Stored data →
Content starts

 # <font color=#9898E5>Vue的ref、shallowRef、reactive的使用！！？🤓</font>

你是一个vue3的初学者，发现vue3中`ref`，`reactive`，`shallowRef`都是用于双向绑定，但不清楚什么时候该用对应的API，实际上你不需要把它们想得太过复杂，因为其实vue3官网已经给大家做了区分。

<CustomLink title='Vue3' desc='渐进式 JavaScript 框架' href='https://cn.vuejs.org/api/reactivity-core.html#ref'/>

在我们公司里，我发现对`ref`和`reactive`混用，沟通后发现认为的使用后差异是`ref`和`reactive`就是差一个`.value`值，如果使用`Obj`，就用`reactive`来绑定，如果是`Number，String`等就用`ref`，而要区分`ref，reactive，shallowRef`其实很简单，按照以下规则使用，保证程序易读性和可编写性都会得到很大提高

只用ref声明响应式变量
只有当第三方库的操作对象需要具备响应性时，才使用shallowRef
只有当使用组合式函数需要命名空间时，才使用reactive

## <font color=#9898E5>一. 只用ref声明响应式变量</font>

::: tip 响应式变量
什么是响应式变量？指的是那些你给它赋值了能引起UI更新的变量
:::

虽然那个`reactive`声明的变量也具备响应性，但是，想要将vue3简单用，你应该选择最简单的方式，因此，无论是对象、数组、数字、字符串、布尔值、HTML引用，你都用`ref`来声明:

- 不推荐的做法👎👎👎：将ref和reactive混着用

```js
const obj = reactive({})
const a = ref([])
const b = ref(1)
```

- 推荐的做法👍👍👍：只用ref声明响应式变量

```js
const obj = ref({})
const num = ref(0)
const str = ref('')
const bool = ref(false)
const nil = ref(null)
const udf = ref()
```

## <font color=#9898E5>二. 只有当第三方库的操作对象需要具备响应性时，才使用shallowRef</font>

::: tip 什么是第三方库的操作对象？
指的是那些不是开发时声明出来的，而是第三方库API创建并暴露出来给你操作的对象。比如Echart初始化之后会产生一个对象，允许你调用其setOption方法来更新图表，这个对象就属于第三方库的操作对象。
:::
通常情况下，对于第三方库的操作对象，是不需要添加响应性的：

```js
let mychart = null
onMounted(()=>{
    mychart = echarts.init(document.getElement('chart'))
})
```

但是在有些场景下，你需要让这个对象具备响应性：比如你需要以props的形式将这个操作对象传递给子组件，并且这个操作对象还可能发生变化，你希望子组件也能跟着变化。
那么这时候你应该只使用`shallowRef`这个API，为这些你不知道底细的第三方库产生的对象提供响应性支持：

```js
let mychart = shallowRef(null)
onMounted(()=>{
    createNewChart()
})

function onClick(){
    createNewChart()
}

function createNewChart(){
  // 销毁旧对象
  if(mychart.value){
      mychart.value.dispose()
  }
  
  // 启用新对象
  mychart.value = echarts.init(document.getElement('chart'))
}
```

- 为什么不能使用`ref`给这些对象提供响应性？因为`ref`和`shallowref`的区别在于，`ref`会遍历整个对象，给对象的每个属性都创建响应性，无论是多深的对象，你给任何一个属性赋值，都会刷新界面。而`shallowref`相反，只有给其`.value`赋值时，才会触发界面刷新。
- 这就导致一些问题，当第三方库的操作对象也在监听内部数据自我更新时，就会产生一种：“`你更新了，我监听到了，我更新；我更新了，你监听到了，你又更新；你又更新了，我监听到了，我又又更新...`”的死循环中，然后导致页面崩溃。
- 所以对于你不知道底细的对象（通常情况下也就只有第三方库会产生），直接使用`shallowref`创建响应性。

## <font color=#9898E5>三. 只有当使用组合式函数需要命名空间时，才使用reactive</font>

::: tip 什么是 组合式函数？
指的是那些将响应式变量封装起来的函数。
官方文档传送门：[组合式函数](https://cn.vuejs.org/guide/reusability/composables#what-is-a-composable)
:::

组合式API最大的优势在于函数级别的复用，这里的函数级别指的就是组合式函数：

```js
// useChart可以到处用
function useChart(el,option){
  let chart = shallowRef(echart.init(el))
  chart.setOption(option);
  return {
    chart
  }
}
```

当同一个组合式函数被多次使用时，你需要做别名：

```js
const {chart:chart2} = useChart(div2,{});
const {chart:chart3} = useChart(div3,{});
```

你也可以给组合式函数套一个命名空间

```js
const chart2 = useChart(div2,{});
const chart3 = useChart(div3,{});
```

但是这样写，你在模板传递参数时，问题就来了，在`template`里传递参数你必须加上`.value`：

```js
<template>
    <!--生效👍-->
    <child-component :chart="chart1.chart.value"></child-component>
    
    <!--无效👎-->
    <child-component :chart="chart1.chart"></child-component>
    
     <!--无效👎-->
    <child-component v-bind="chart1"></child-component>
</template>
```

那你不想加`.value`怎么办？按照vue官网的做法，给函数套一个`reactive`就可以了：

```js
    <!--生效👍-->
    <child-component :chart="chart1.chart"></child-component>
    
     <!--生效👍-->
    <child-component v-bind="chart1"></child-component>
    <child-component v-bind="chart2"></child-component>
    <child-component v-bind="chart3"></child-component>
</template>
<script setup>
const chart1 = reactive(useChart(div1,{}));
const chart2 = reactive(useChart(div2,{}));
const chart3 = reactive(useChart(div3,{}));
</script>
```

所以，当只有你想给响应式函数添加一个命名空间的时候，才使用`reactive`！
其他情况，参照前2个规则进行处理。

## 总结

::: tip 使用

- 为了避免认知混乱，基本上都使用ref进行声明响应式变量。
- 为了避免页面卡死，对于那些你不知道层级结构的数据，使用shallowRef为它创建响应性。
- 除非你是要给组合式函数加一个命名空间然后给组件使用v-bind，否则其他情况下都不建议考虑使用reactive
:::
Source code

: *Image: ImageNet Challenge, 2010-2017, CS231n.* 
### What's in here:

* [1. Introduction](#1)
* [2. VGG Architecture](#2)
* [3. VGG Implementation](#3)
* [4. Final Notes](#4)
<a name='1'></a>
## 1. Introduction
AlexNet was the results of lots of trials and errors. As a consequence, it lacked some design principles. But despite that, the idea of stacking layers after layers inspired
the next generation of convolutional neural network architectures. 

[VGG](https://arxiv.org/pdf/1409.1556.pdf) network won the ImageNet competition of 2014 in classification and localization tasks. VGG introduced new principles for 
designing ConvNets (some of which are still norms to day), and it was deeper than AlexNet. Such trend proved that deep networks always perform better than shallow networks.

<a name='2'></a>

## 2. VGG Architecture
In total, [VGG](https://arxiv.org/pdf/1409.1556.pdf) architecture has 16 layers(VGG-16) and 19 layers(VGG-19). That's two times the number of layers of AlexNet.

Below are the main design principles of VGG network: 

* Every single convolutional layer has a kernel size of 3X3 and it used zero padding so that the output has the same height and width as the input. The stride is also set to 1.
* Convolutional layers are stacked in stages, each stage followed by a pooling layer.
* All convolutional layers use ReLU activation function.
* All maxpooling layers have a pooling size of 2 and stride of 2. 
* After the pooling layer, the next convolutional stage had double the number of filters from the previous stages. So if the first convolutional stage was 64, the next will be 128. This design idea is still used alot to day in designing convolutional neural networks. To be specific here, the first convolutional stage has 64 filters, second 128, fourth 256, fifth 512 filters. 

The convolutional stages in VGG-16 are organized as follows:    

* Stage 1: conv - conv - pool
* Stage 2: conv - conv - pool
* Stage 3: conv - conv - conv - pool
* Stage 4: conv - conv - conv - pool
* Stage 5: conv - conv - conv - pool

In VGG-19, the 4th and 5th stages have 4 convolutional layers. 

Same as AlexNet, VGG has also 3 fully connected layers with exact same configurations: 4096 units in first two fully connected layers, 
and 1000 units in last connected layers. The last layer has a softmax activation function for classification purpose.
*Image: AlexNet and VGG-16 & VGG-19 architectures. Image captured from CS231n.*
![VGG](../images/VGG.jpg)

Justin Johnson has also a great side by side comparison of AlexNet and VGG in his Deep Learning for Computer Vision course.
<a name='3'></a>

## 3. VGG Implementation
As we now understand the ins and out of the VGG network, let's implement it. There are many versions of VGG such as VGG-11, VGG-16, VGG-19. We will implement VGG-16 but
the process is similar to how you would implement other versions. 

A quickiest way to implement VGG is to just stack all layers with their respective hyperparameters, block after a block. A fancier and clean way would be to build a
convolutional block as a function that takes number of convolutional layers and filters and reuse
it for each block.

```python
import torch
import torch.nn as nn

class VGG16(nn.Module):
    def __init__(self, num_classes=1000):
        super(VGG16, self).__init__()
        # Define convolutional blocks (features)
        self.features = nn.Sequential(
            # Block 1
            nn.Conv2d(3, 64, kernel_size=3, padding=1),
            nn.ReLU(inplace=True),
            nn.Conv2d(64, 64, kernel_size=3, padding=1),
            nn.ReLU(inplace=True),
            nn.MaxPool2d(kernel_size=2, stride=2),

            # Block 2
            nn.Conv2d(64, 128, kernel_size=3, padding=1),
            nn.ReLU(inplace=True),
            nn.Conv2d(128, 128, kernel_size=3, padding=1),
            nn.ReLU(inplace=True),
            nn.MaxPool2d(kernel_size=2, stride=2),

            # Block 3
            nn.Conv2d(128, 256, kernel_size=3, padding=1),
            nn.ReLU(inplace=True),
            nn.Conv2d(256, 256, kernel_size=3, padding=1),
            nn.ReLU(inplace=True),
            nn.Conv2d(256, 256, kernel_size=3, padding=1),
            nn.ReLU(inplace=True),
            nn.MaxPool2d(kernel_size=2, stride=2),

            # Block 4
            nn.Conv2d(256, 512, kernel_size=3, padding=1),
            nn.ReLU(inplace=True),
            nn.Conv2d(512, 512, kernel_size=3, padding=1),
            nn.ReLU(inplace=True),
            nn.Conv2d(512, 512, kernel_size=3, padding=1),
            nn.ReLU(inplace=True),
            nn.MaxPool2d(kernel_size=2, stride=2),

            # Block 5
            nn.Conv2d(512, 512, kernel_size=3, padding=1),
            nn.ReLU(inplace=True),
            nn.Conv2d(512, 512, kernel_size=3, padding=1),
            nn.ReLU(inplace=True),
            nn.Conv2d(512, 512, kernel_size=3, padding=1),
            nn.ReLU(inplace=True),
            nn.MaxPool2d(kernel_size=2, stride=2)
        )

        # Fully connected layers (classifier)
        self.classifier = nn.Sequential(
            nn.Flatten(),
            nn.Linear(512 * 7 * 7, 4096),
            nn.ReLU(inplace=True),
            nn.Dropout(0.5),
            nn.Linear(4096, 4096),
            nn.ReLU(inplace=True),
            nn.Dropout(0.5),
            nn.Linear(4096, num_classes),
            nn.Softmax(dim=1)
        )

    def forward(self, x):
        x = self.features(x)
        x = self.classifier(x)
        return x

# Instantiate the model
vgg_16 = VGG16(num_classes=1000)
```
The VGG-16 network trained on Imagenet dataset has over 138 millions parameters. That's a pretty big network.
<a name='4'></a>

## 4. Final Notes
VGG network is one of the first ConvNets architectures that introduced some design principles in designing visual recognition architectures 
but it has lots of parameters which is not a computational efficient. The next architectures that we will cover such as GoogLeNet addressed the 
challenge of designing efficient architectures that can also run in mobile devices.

Content ends

What you have to do →
Transcribe, exactly and without additions, the lines of the records above, beginning with the line that contains "[3. VGG Implementation](#3)" and ending with the line that contains "[VGG](https://arxiv.org/pdf/1409.1556.pdf) network won", both included.

Result of the exercise →
* [3. VGG Implementation](#3)
* [4. Final Notes](#4)
<a name='1'></a>
## 1. Introduction
AlexNet was the results of lots of trials and errors. As a consequence, it lacked some design principles. But despite that, the idea of stacking layers after layers inspired
the next generation of convolutional neural network architectures. 

[VGG](https://arxiv.org/pdf/1409.1556.pdf) network won the ImageNet competition of 2014 in classification and localization tasks. VGG introduced new principles for 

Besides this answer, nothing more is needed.